Work instructions
"export" is the word to look for; say how many lines of the listing below contain it, and nothing else.

======== Recorded data ========

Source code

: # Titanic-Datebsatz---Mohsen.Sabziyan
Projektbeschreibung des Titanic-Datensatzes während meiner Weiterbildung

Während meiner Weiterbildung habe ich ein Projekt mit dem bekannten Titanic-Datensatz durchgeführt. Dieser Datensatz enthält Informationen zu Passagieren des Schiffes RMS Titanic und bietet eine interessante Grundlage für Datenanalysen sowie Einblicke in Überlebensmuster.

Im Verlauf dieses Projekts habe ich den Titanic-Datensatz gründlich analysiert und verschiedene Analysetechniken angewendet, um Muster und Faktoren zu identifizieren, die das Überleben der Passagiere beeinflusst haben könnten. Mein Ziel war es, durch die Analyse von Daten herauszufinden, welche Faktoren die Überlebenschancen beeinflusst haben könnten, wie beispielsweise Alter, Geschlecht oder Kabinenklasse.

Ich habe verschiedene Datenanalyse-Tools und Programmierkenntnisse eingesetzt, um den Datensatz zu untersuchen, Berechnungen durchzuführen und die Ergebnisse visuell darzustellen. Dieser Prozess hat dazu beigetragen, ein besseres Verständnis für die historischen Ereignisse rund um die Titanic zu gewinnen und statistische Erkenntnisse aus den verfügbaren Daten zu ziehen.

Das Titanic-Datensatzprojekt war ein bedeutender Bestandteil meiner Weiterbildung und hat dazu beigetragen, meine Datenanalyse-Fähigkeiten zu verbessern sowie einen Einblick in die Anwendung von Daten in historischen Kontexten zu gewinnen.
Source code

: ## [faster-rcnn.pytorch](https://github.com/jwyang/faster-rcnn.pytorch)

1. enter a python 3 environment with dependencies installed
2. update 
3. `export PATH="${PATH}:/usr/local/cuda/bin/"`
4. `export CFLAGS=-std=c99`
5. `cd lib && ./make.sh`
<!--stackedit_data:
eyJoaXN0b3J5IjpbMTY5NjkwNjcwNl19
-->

========
======== Recorded data ========

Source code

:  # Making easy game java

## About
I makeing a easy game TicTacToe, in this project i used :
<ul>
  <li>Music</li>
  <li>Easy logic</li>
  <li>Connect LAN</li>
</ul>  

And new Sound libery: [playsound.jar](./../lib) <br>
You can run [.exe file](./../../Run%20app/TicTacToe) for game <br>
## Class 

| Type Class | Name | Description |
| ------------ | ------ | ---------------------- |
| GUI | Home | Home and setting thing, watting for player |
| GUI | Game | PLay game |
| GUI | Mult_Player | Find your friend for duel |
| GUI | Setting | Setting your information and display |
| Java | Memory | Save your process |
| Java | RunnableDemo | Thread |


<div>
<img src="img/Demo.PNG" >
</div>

========

Exercise result
2